Identifying protein complexes directly from high-throughput TAP data with Markov random fields

Wasinee Rungsarityotin¹^,3 , Roland Krause¹^,2 , Arno Schödl³ and Alexander Schliep¹

¹Max Planck Institute for Molecular Genetics, Department of Computational Molecular Biology, Ihnestr. 73, D-14195 Berlin, Germany

²Max Planck Institute for Infection Biology, Department of Cellular Microbiology, Charitéplatz 1, D-10117 Berlin, Germany

³Think-cell software, Invalidenstr. 43, D-10115 Berlin, Germany

author email corresponding author email

BMC Bioinformatics 2007, 8:482doi:10.1186/1471-2105-8-482


Published:	19 December 2007

Abstract

Background

Predicting protein complexes from experimental data remains a challenge due to limited resolution and stochastic errors of high-throughput methods. Current algorithms to reconstruct the complexes typically rely on a two-step process. First, they construct an interaction graph from the data, predominantly using heuristics, and subsequently cluster its vertices to identify protein complexes.

Results

We propose a model-based identification of protein complexes directly from the experimental observations.

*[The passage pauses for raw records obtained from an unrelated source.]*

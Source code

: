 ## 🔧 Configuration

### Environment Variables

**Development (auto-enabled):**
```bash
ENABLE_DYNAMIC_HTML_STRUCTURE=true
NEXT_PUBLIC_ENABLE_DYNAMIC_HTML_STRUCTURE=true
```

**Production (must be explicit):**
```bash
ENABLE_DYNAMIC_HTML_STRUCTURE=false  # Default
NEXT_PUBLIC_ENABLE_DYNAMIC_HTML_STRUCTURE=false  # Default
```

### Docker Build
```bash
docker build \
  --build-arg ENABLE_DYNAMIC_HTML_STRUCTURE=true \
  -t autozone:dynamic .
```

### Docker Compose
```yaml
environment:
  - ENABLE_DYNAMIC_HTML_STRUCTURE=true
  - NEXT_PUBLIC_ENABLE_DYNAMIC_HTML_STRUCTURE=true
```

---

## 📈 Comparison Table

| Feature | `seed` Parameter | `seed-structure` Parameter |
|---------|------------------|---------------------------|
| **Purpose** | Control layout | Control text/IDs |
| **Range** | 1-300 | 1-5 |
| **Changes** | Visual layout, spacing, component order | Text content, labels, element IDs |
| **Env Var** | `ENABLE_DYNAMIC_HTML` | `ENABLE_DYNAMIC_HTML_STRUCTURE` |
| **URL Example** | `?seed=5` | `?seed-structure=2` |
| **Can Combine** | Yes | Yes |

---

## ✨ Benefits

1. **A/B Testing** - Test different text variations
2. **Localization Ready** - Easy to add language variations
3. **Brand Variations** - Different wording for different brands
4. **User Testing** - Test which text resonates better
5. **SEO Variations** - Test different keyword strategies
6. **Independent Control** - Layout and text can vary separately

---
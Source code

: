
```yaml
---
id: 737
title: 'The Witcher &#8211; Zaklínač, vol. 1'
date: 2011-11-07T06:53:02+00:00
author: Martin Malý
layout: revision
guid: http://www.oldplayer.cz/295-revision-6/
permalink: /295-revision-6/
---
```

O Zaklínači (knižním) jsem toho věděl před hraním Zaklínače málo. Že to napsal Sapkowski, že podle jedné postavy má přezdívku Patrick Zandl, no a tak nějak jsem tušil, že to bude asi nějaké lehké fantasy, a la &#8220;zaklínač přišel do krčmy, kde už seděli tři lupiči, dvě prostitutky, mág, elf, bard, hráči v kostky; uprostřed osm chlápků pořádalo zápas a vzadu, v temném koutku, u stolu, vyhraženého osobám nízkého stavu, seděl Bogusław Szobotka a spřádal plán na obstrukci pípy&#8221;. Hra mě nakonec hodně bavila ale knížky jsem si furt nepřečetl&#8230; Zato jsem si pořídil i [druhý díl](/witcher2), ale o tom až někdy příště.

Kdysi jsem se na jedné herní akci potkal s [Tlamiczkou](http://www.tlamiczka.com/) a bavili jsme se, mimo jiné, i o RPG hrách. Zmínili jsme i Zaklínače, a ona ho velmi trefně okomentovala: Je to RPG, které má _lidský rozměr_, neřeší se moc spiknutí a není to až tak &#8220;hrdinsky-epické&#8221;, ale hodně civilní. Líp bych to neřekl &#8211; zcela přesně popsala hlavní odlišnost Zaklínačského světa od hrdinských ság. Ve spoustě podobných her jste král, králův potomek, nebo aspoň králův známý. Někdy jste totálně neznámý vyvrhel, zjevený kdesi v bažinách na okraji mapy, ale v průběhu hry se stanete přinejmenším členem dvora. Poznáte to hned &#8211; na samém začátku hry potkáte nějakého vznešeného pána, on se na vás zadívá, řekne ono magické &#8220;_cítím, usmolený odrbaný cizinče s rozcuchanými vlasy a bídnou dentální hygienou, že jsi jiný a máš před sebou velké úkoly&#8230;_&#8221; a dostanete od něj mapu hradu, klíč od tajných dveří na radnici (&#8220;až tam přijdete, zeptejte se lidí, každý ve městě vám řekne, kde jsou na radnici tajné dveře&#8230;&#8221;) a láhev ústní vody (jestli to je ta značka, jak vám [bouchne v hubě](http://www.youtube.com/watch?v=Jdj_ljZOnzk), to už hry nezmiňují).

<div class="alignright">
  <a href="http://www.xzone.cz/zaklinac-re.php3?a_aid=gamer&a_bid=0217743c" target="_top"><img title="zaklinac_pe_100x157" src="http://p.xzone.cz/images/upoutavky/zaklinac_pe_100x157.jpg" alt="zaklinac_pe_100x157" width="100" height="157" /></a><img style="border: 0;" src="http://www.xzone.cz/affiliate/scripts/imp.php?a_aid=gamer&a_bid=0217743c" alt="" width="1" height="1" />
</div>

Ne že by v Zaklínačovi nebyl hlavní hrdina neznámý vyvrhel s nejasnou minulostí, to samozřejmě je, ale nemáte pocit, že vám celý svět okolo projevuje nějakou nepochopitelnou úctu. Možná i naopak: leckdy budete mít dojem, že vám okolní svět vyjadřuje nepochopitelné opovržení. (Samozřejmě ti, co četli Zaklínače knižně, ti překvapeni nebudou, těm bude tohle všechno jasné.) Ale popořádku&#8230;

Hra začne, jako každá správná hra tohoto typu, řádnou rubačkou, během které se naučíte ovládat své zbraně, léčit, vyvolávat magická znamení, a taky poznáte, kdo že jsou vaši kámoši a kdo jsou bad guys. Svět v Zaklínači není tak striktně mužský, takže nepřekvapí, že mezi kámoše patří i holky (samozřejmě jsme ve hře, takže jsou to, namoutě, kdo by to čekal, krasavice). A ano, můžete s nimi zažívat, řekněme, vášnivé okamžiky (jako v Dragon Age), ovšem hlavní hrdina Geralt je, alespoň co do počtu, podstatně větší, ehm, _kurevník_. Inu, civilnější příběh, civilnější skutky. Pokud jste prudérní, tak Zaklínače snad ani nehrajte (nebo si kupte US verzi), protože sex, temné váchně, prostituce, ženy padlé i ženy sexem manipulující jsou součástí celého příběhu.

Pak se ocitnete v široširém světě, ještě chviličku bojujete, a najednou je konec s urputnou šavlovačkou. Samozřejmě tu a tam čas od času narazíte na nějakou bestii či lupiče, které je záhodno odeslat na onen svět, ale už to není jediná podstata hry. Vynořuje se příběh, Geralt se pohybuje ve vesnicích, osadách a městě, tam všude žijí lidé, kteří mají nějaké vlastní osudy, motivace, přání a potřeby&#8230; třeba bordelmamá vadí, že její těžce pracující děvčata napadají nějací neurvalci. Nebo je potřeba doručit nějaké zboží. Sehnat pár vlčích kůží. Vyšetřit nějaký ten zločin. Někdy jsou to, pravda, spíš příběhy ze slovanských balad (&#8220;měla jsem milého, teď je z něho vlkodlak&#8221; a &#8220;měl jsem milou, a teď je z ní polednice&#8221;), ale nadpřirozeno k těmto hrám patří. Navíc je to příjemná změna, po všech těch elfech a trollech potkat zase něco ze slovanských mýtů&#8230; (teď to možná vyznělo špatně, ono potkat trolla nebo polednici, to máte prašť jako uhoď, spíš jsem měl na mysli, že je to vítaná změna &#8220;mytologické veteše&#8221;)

Our model of protein complexes based on Markov random fields explicitly incorporates false negative and false positive errors and exhibits a high robustness to noise. A model-based quality score for the resulting clusters allows us to identify reliable predictions in the complete data set. Comparisons with prior work on reference data sets shows favorable results, particularly for larger unfiltered data sets. Additional information on predictions, including the source code under the GNU Public License can be found at http://algorithmics.molgen.mpg.de/Static/Supplements/ProteinComplexes.

Conclusion

We can identify complexes in the data obtained from high-throughput experiments without prior elimination of proteins or weak interactions. The few parameters of our model, which does not rely on heuristics, can be estimated using maximum likelihood without a reference data set. This is particularly important for protein complex studies in organisms that do not have an established reference frame of known protein complexes.